The title of his section (which I wanted to call "Doug Spouts Off") is a nod to the name he gave the sports column he wrote in college. He brought it up as a joke, but I loved it.
As for me, my understanding of MLB is limited to one season watching the Mets (1986) and dating a Cy Young award winner (when we met, I asked what position he'd played). My own college president went on to fire Pete Rose and wrote my favorite piece on the game.
But on to some inside higher ed baseball.
While, yes, leaders have bad news fatigue, The Sandbox can't be all Golden Bachelor (tarnished!), arch literary references, and pet photos. We also want to bring you expert advice from a highly selective bunch of smarty-pants analysts we know well enough to ask for favors and trust to tell it to you straight.
Current IHE members were treated to a webcast conversation with Doug and Rick Staisloff of rpkGROUP about the realities of the higher ed financial landscape. Insiders can watch this at their leisure.
Here are some big takeaways from Rick:
- In setting budgets, institutions need to operate with complete acceptance of both the historic trends and reasonable projections, and adopt an approach of full transparency. Perpetuating unrealistic projections on enrollment, tuition discounting, and inflationary costs is irresponsible, and can cause an institution to lose time in accepting and planning toward a necessary transition in their operations.
- Institutions need to act as early as possible when they see a long-term deterioration in their financial health (as opposed to a "speed bump"). This allows them to act from the greatest position of strength, maximize the time for a smooth transition for students, and preserve their remaining assets so that they are available to support the transition.
- We have to move to away from the idea of “rescuing” institutions that no longer have, nor are able to create, a sustainable business model.

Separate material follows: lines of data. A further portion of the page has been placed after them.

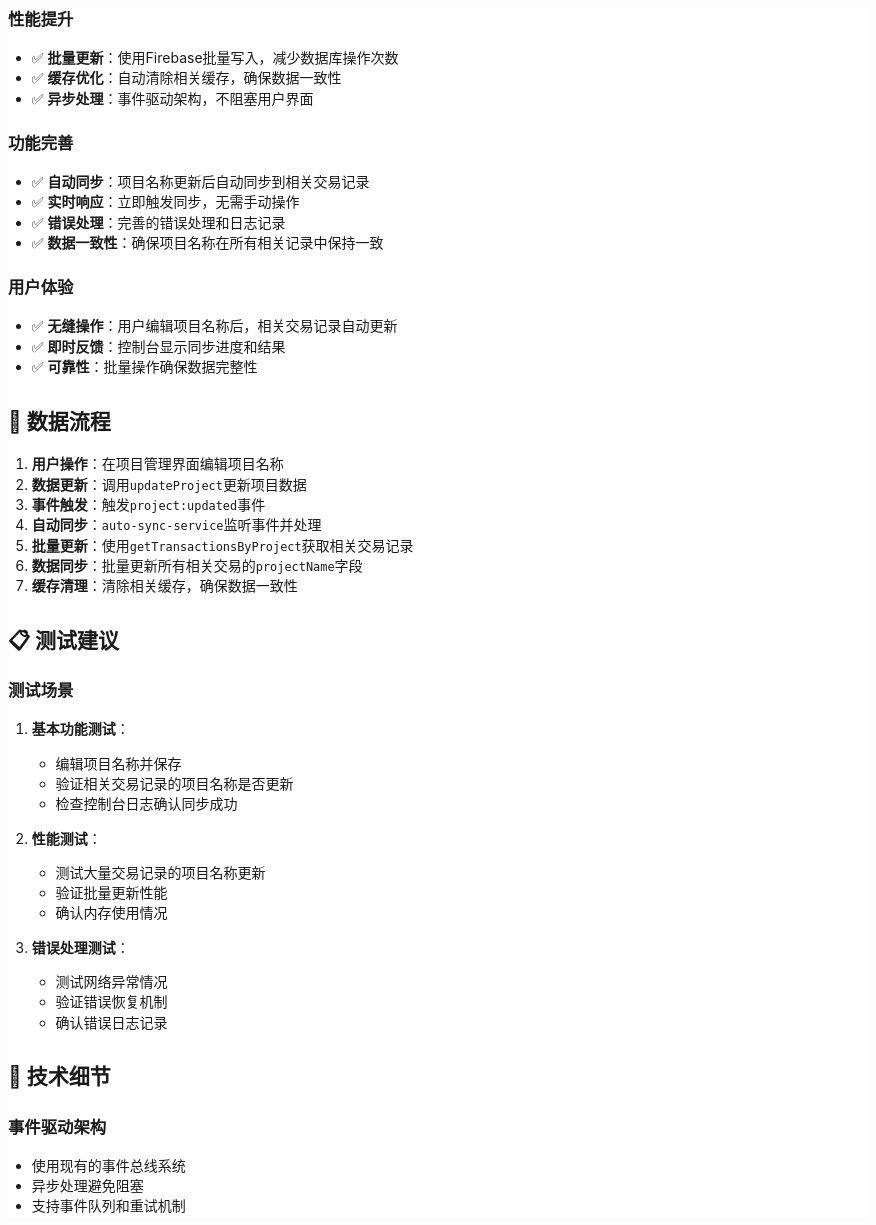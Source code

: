 ### 性能提升
- ✅ **批量更新**：使用Firebase批量写入，减少数据库操作次数
- ✅ **缓存优化**：自动清除相关缓存，确保数据一致性
- ✅ **异步处理**：事件驱动架构，不阻塞用户界面

### 功能完善
- ✅ **自动同步**：项目名称更新后自动同步到相关交易记录
- ✅ **实时响应**：立即触发同步，无需手动操作
- ✅ **错误处理**：完善的错误处理和日志记录
- ✅ **数据一致性**：确保项目名称在所有相关记录中保持一致

### 用户体验
- ✅ **无缝操作**：用户编辑项目名称后，相关交易记录自动更新
- ✅ **即时反馈**：控制台显示同步进度和结果
- ✅ **可靠性**：批量操作确保数据完整性

## 🔄 数据流程

1. **用户操作**：在项目管理界面编辑项目名称
2. **数据更新**：调用`updateProject`更新项目数据
3. **事件触发**：触发`project:updated`事件
4. **自动同步**：`auto-sync-service`监听事件并处理
5. **批量更新**：使用`getTransactionsByProject`获取相关交易记录
6. **数据同步**：批量更新所有相关交易的`projectName`字段
7. **缓存清理**：清除相关缓存，确保数据一致性

## 📋 测试建议

### 测试场景
1. **基本功能测试**：
   - 编辑项目名称并保存
   - 验证相关交易记录的项目名称是否更新
   - 检查控制台日志确认同步成功

2. **性能测试**：
   - 测试大量交易记录的项目名称更新
   - 验证批量更新性能
   - 确认内存使用情况

3. **错误处理测试**：
   - 测试网络异常情况
   - 验证错误恢复机制
   - 确认错误日志记录

## 🔧 技术细节

### 事件驱动架构
- 使用现有的事件总线系统
- 异步处理避免阻塞
- 支持事件队列和重试机制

As an industry and a society, we will be better off if we accept the hard truth that the decade(s) ahead will result in a decline in the number of institutions through closures and mergers.
- The worst result for students will be to experience a sudden closure of an institution—unfortunately, the most common outcome currently. Far better to recognize that the best way to bring the mission forward and to serve students is to place that mission and those students in the hands of another, stronger institution. This acceptance does not ignore the pain and the loss associated with institutional closures. That said, a hallmark of good leadership is the ability to recognize hard truths and act from those truths.
Rick and Doug weren't able to get to all the (anonymous) questions from the audience, so we may do this again. If there are things you want to contribute or questions you want to ask, write to me.
And, if you see a fork in the road, friends, take it. Or at least, enjoy all the feels watching the documentary about Yogi Berra on Netflix. (Was Jackie Robinson safe?)